I am going to mention immigration into the European Union quickly.  I believe countries like Germany are permitting immigration to satisfy their own GDP needs, as their exports will also trend downward.  By this I mean, as the world has economically weakened the past couple of years, Germany is preparing to move from a private sector/exporting country to a more public sector economy providing goods and services to the immigrants. As I have mentioned before this cost estimate to date is $1 trillion or more for Germany alone.  Hope it works.  I am thinking that it won’t and the European Union will break apart because of the capabilities of each country being so different and more dissatisfaction arising.  This debacle was first seen in Greece, with the lack of immediate attention by the EU.

Stock market quickly.  I loved to watch the farce happening the first couple weeks this month, except for the amount of money lost by some good people.  At first the downtrend was blamed on China’s economy, and then the second week you never heard about China but the drop in oil prices took precedence. Oil is a commodity related to supply and demand. We have a ton of world supply, and weakening economies around the world need less oil.  We should be more concerned about what is happening here in the US. We export only 13% of our GDP, so fewer exports won’t be hurting our economy like Germany and China, however we need to support our consumer based economy and middle class jobs.  Good paying wages need to keep up.  Around 1990 the US debt to GDP ratio was about 5%, today it is over 105%.  We better mind our own economy!  Henry Ford told us what to do many years ago when he started his auto company, and no one has listened.

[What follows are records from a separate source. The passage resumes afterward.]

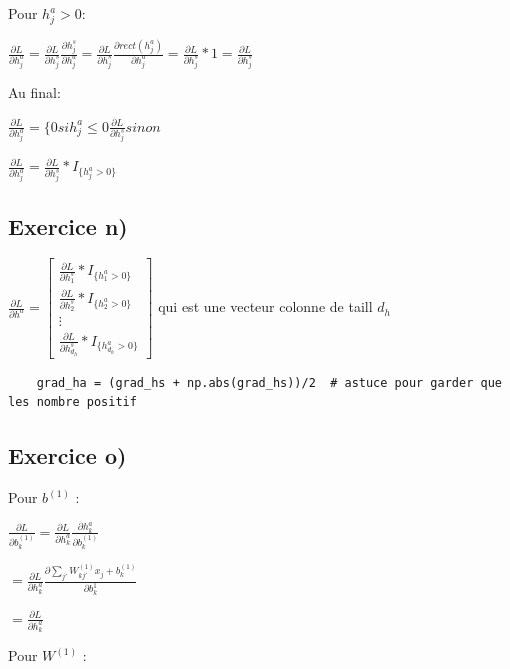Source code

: \documentclass[a4paper,10pt]{article}
\begin{document}
Pour $h^a_j > 0$:

$\frac{\partial L}{\partial h^a_j} = \frac{\partial L}{\partial h^s_j} \frac{\partial h^s_j}{\partial h^a_j} = \frac{\partial L}{\partial h^s_j} \frac{\partial rect(h^a_j)}{\partial h^a_j} = \frac{\partial L}{\partial h^s_j}*1 = \frac{\partial L}{\partial h^s_j}$

Au final:

$\frac{\partial L}{\partial h^a_j} = \lbrace 0 si h^a_j \leq 0 \frac{\partial L}{\partial h^s_j} sinon$

$\frac{\partial L}{\partial h^a_j} = \frac{\partial L}{\partial h^s_j} * I_{\lbrace h^a_j > 0 \rbrace} $

\subsection{Exercice n)}

$\frac{\partial L}{\partial h^a} = \begin{bmatrix}
		\frac{\partial L}{\partial h^s_1} * I_{\lbrace h^a_1 > 0 \rbrace} \\
		\frac{\partial L}{\partial h^s_2} * I_{\lbrace h^a_2 > 0 \rbrace}\\
		\vdots \\
		\frac{\partial L}{\partial h^s_{d_h}}* I_{\lbrace h^a_{d_h} > 0 \rbrace}
		\end{bmatrix}$ qui est une vecteur colonne de taill $d_h$



\begin{verbatim}
	grad_ha = (grad_hs + np.abs(grad_hs))/2  # astuce pour garder que les nombre positif
\end{verbatim}


\subsection{Exercice o)}

Pour $b^{(1)}$ :

$\frac{\partial L}{\partial b^{(1)}_{k}} = \frac{\partial L}{\partial h^{a}_{k}} \frac{\partial h^{a}_{k}}{\partial b^{(1)}_{k}}$

$ = \frac{\partial L}{\partial h^{a}_{k}} \frac{\partial \sum_{j'} W^{(1)}_{kj'} x_{j} + b^{(1)}_{k}}{\partial b^{1}_{k}}$

$ = \frac{\partial L}{\partial h^{a}_{k}}$

Pour $W^{(1)}$ :
\end{document}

Who knows where the market will bottom, but I think it has got a ways to go.  We should go back to more historical norms.   The market never trends down without some up-tick days.  Is that the time to buy back in? No.  On January 19th, an up-tick day, I looked at volume. Yup, you had the DOW trading only 144 million shares when daily average should be 250 million shares or more. This told me you had a few suckers coming back in, but not strength or institutional buying. Also, this is indicative of people having to cover their “shorts”…..short positions, not dress code here!